## Exercise objective
Working through the lines below, return each one that holds "tunnelvisionlabs".

[Start of section]

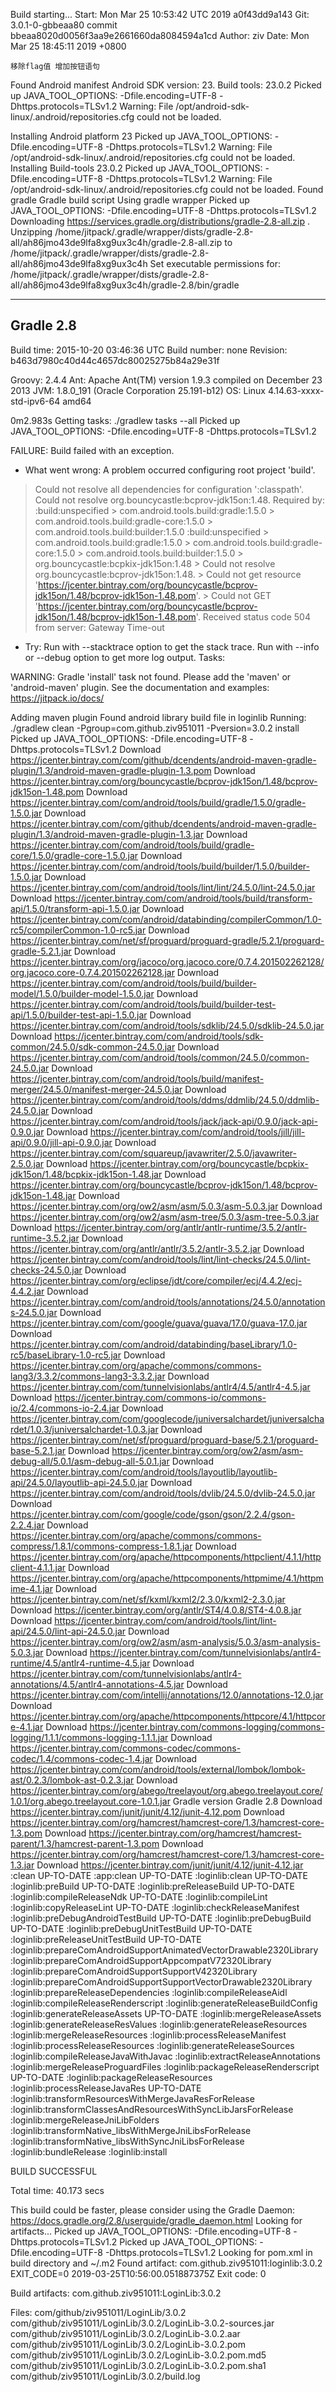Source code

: Build starting...
Start: Mon Mar 25 10:53:42 UTC 2019 a0f43dd9a143
Git:
3.0.1-0-gbbeaa80
commit bbeaa8020d0056f3aa9e2661660da8084594a1cd
Author: ziv 
Date:   Mon Mar 25 18:45:11 2019 +0800

    移除flag值 增加按钮语句


Found Android manifest
Android SDK version: 23. Build tools: 23.0.2
Picked up JAVA_TOOL_OPTIONS: -Dfile.encoding=UTF-8 -Dhttps.protocols=TLSv1.2
Warning: File /opt/android-sdk-linux/.android/repositories.cfg could not be loaded.

Installing Android platform 23
Picked up JAVA_TOOL_OPTIONS: -Dfile.encoding=UTF-8 -Dhttps.protocols=TLSv1.2
Warning: File /opt/android-sdk-linux/.android/repositories.cfg could not be loaded.
Installing Build-tools 23.0.2 
Picked up JAVA_TOOL_OPTIONS: -Dfile.encoding=UTF-8 -Dhttps.protocols=TLSv1.2
Warning: File /opt/android-sdk-linux/.android/repositories.cfg could not be loaded.
Found gradle
Gradle build script
Using gradle wrapper
Picked up JAVA_TOOL_OPTIONS: -Dfile.encoding=UTF-8 -Dhttps.protocols=TLSv1.2
Downloading https://services.gradle.org/distributions/gradle-2.8-all.zip
.
Unzipping /home/jitpack/.gradle/wrapper/dists/gradle-2.8-all/ah86jmo43de9lfa8xg9ux3c4h/gradle-2.8-all.zip to /home/jitpack/.gradle/wrapper/dists/gradle-2.8-all/ah86jmo43de9lfa8xg9ux3c4h
Set executable permissions for: /home/jitpack/.gradle/wrapper/dists/gradle-2.8-all/ah86jmo43de9lfa8xg9ux3c4h/gradle-2.8/bin/gradle

------------------------------------------------------------
Gradle 2.8
------------------------------------------------------------

Build time:   2015-10-20 03:46:36 UTC
Build number: none
Revision:     b463d7980c40d44c4657dc80025275b84a29e31f

Groovy:       2.4.4
Ant:          Apache Ant(TM) version 1.9.3 compiled on December 23 2013
JVM:          1.8.0_191 (Oracle Corporation 25.191-b12)
OS:           Linux 4.14.63-xxxx-std-ipv6-64 amd64

0m2.983s
Getting tasks: ./gradlew tasks --all
Picked up JAVA_TOOL_OPTIONS: -Dfile.encoding=UTF-8 -Dhttps.protocols=TLSv1.2

FAILURE: Build failed with an exception.

* What went wrong:
A problem occurred configuring root project 'build'.
> Could not resolve all dependencies for configuration ':classpath'.
   > Could not resolve org.bouncycastle:bcprov-jdk15on:1.48.
     Required by:
         :build:unspecified > com.android.tools.build:gradle:1.5.0 > com.android.tools.build:gradle-core:1.5.0 > com.android.tools.build:builder:1.5.0
         :build:unspecified > com.android.tools.build:gradle:1.5.0 > com.android.tools.build:gradle-core:1.5.0 > com.android.tools.build:builder:1.5.0 > org.bouncycastle:bcpkix-jdk15on:1.48
      > Could not resolve org.bouncycastle:bcprov-jdk15on:1.48.
         > Could not get resource 'https://jcenter.bintray.com/org/bouncycastle/bcprov-jdk15on/1.48/bcprov-jdk15on-1.48.pom'.
            > Could not GET 'https://jcenter.bintray.com/org/bouncycastle/bcprov-jdk15on/1.48/bcprov-jdk15on-1.48.pom'. Received status code 504 from server: Gateway Time-out

* Try:
Run with --stacktrace option to get the stack trace. Run with --info or --debug option to get more log output.
Tasks: 

WARNING:
Gradle 'install' task not found. Please add the 'maven' or 'android-maven' plugin.
See the documentation and examples: https://jitpack.io/docs/

Adding maven plugin
Found android library build file in loginlib
Running: ./gradlew clean -Pgroup=com.github.ziv951011 -Pversion=3.0.2 install
Picked up JAVA_TOOL_OPTIONS: -Dfile.encoding=UTF-8 -Dhttps.protocols=TLSv1.2
Download https://jcenter.bintray.com/com/github/dcendents/android-maven-gradle-plugin/1.3/android-maven-gradle-plugin-1.3.pom
Download https://jcenter.bintray.com/org/bouncycastle/bcprov-jdk15on/1.48/bcprov-jdk15on-1.48.pom
Download https://jcenter.bintray.com/com/android/tools/build/gradle/1.5.0/gradle-1.5.0.jar
Download https://jcenter.bintray.com/com/github/dcendents/android-maven-gradle-plugin/1.3/android-maven-gradle-plugin-1.3.jar
Download https://jcenter.bintray.com/com/android/tools/build/gradle-core/1.5.0/gradle-core-1.5.0.jar
Download https://jcenter.bintray.com/com/android/tools/build/builder/1.5.0/builder-1.5.0.jar
Download https://jcenter.bintray.com/com/android/tools/lint/lint/24.5.0/lint-24.5.0.jar
Download https://jcenter.bintray.com/com/android/tools/build/transform-api/1.5.0/transform-api-1.5.0.jar
Download https://jcenter.bintray.com/com/android/databinding/compilerCommon/1.0-rc5/compilerCommon-1.0-rc5.jar
Download https://jcenter.bintray.com/net/sf/proguard/proguard-gradle/5.2.1/proguard-gradle-5.2.1.jar
Download https://jcenter.bintray.com/org/jacoco/org.jacoco.core/0.7.4.201502262128/org.jacoco.core-0.7.4.201502262128.jar
Download https://jcenter.bintray.com/com/android/tools/build/builder-model/1.5.0/builder-model-1.5.0.jar
Download https://jcenter.bintray.com/com/android/tools/build/builder-test-api/1.5.0/builder-test-api-1.5.0.jar
Download https://jcenter.bintray.com/com/android/tools/sdklib/24.5.0/sdklib-24.5.0.jar
Download https://jcenter.bintray.com/com/android/tools/sdk-common/24.5.0/sdk-common-24.5.0.jar
Download https://jcenter.bintray.com/com/android/tools/common/24.5.0/common-24.5.0.jar
Download https://jcenter.bintray.com/com/android/tools/build/manifest-merger/24.5.0/manifest-merger-24.5.0.jar
Download https://jcenter.bintray.com/com/android/tools/ddms/ddmlib/24.5.0/ddmlib-24.5.0.jar
Download https://jcenter.bintray.com/com/android/tools/jack/jack-api/0.9.0/jack-api-0.9.0.jar
Download https://jcenter.bintray.com/com/android/tools/jill/jill-api/0.9.0/jill-api-0.9.0.jar
Download https://jcenter.bintray.com/com/squareup/javawriter/2.5.0/javawriter-2.5.0.jar
Download https://jcenter.bintray.com/org/bouncycastle/bcpkix-jdk15on/1.48/bcpkix-jdk15on-1.48.jar
Download https://jcenter.bintray.com/org/bouncycastle/bcprov-jdk15on/1.48/bcprov-jdk15on-1.48.jar
Download https://jcenter.bintray.com/org/ow2/asm/asm/5.0.3/asm-5.0.3.jar
Download https://jcenter.bintray.com/org/ow2/asm/asm-tree/5.0.3/asm-tree-5.0.3.jar
Download https://jcenter.bintray.com/org/antlr/antlr-runtime/3.5.2/antlr-runtime-3.5.2.jar
Download https://jcenter.bintray.com/org/antlr/antlr/3.5.2/antlr-3.5.2.jar
Download https://jcenter.bintray.com/com/android/tools/lint/lint-checks/24.5.0/lint-checks-24.5.0.jar
Download https://jcenter.bintray.com/org/eclipse/jdt/core/compiler/ecj/4.4.2/ecj-4.4.2.jar
Download https://jcenter.bintray.com/com/android/tools/annotations/24.5.0/annotations-24.5.0.jar
Download https://jcenter.bintray.com/com/google/guava/guava/17.0/guava-17.0.jar
Download https://jcenter.bintray.com/com/android/databinding/baseLibrary/1.0-rc5/baseLibrary-1.0-rc5.jar
Download https://jcenter.bintray.com/org/apache/commons/commons-lang3/3.3.2/commons-lang3-3.3.2.jar
Download https://jcenter.bintray.com/com/tunnelvisionlabs/antlr4/4.5/antlr4-4.5.jar
Download https://jcenter.bintray.com/commons-io/commons-io/2.4/commons-io-2.4.jar
Download https://jcenter.bintray.com/com/googlecode/juniversalchardet/juniversalchardet/1.0.3/juniversalchardet-1.0.3.jar
Download https://jcenter.bintray.com/net/sf/proguard/proguard-base/5.2.1/proguard-base-5.2.1.jar
Download https://jcenter.bintray.com/org/ow2/asm/asm-debug-all/5.0.1/asm-debug-all-5.0.1.jar
Download https://jcenter.bintray.com/com/android/tools/layoutlib/layoutlib-api/24.5.0/layoutlib-api-24.5.0.jar
Download https://jcenter.bintray.com/com/android/tools/dvlib/24.5.0/dvlib-24.5.0.jar
Download https://jcenter.bintray.com/com/google/code/gson/gson/2.2.4/gson-2.2.4.jar
Download https://jcenter.bintray.com/org/apache/commons/commons-compress/1.8.1/commons-compress-1.8.1.jar
Download https://jcenter.bintray.com/org/apache/httpcomponents/httpclient/4.1.1/httpclient-4.1.1.jar
Download https://jcenter.bintray.com/org/apache/httpcomponents/httpmime/4.1/httpmime-4.1.jar
Download https://jcenter.bintray.com/net/sf/kxml/kxml2/2.3.0/kxml2-2.3.0.jar
Download https://jcenter.bintray.com/org/antlr/ST4/4.0.8/ST4-4.0.8.jar
Download https://jcenter.bintray.com/com/android/tools/lint/lint-api/24.5.0/lint-api-24.5.0.jar
Download https://jcenter.bintray.com/org/ow2/asm/asm-analysis/5.0.3/asm-analysis-5.0.3.jar
Download https://jcenter.bintray.com/com/tunnelvisionlabs/antlr4-runtime/4.5/antlr4-runtime-4.5.jar
Download https://jcenter.bintray.com/com/tunnelvisionlabs/antlr4-annotations/4.5/antlr4-annotations-4.5.jar
Download https://jcenter.bintray.com/com/intellij/annotations/12.0/annotations-12.0.jar
Download https://jcenter.bintray.com/org/apache/httpcomponents/httpcore/4.1/httpcore-4.1.jar
Download https://jcenter.bintray.com/commons-logging/commons-logging/1.1.1/commons-logging-1.1.1.jar
Download https://jcenter.bintray.com/commons-codec/commons-codec/1.4/commons-codec-1.4.jar
Download https://jcenter.bintray.com/com/android/tools/external/lombok/lombok-ast/0.2.3/lombok-ast-0.2.3.jar
Download https://jcenter.bintray.com/org/abego/treelayout/org.abego.treelayout.core/1.0.1/org.abego.treelayout.core-1.0.1.jar
Gradle version Gradle 2.8
Download https://jcenter.bintray.com/junit/junit/4.12/junit-4.12.pom
Download https://jcenter.bintray.com/org/hamcrest/hamcrest-core/1.3/hamcrest-core-1.3.pom
Download https://jcenter.bintray.com/org/hamcrest/hamcrest-parent/1.3/hamcrest-parent-1.3.pom
Download https://jcenter.bintray.com/org/hamcrest/hamcrest-core/1.3/hamcrest-core-1.3.jar
Download https://jcenter.bintray.com/junit/junit/4.12/junit-4.12.jar
:clean UP-TO-DATE
:app:clean UP-TO-DATE
:loginlib:clean UP-TO-DATE
:loginlib:preBuild UP-TO-DATE
:loginlib:preReleaseBuild UP-TO-DATE
:loginlib:compileReleaseNdk UP-TO-DATE
:loginlib:compileLint
:loginlib:copyReleaseLint UP-TO-DATE
:loginlib:checkReleaseManifest
:loginlib:preDebugAndroidTestBuild UP-TO-DATE
:loginlib:preDebugBuild UP-TO-DATE
:loginlib:preDebugUnitTestBuild UP-TO-DATE
:loginlib:preReleaseUnitTestBuild UP-TO-DATE
:loginlib:prepareComAndroidSupportAnimatedVectorDrawable2320Library
:loginlib:prepareComAndroidSupportAppcompatV72320Library
:loginlib:prepareComAndroidSupportSupportV42320Library
:loginlib:prepareComAndroidSupportSupportVectorDrawable2320Library
:loginlib:prepareReleaseDependencies
:loginlib:compileReleaseAidl
:loginlib:compileReleaseRenderscript
:loginlib:generateReleaseBuildConfig
:loginlib:generateReleaseAssets UP-TO-DATE
:loginlib:mergeReleaseAssets
:loginlib:generateReleaseResValues
:loginlib:generateReleaseResources
:loginlib:mergeReleaseResources
:loginlib:processReleaseManifest
:loginlib:processReleaseResources
:loginlib:generateReleaseSources
:loginlib:compileReleaseJavaWithJavac
:loginlib:extractReleaseAnnotations
:loginlib:mergeReleaseProguardFiles
:loginlib:packageReleaseRenderscript UP-TO-DATE
:loginlib:packageReleaseResources
:loginlib:processReleaseJavaRes UP-TO-DATE
:loginlib:transformResourcesWithMergeJavaResForRelease
:loginlib:transformClassesAndResourcesWithSyncLibJarsForRelease
:loginlib:mergeReleaseJniLibFolders
:loginlib:transformNative_libsWithMergeJniLibsForRelease
:loginlib:transformNative_libsWithSyncJniLibsForRelease
:loginlib:bundleRelease
:loginlib:install

BUILD SUCCESSFUL

Total time: 40.173 secs

This build could be faster, please consider using the Gradle Daemon: https://docs.gradle.org/2.8/userguide/gradle_daemon.html
Looking for artifacts...
Picked up JAVA_TOOL_OPTIONS: -Dfile.encoding=UTF-8 -Dhttps.protocols=TLSv1.2
Picked up JAVA_TOOL_OPTIONS: -Dfile.encoding=UTF-8 -Dhttps.protocols=TLSv1.2
Looking for pom.xml in build directory and ~/.m2
Found artifact: com.github.ziv951011:loginlib:3.0.2
EXIT_CODE=0
2019-03-25T10:56:00.051887375Z
Exit code: 0

Build artifacts:
com.github.ziv951011:LoginLib:3.0.2

Files: 
com/github/ziv951011/LoginLib/3.0.2
com/github/ziv951011/LoginLib/3.0.2/LoginLib-3.0.2-sources.jar
com/github/ziv951011/LoginLib/3.0.2/LoginLib-3.0.2.aar
com/github/ziv951011/LoginLib/3.0.2/LoginLib-3.0.2.pom
com/github/ziv951011/LoginLib/3.0.2/LoginLib-3.0.2.pom.md5
com/github/ziv951011/LoginLib/3.0.2/LoginLib-3.0.2.pom.sha1
com/github/ziv951011/LoginLib/3.0.2/build.log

[End of section]

## Result below
Download https://jcenter.bintray.com/com/tunnelvisionlabs/antlr4/4.5/antlr4-4.5.jar
Download https://jcenter.bintray.com/com/tunnelvisionlabs/antlr4-runtime/4.5/antlr4-runtime-4.5.jar
Download https://jcenter.bintray.com/com/tunnelvisionlabs/antlr4-annotations/4.5/antlr4-annotations-4.5.jar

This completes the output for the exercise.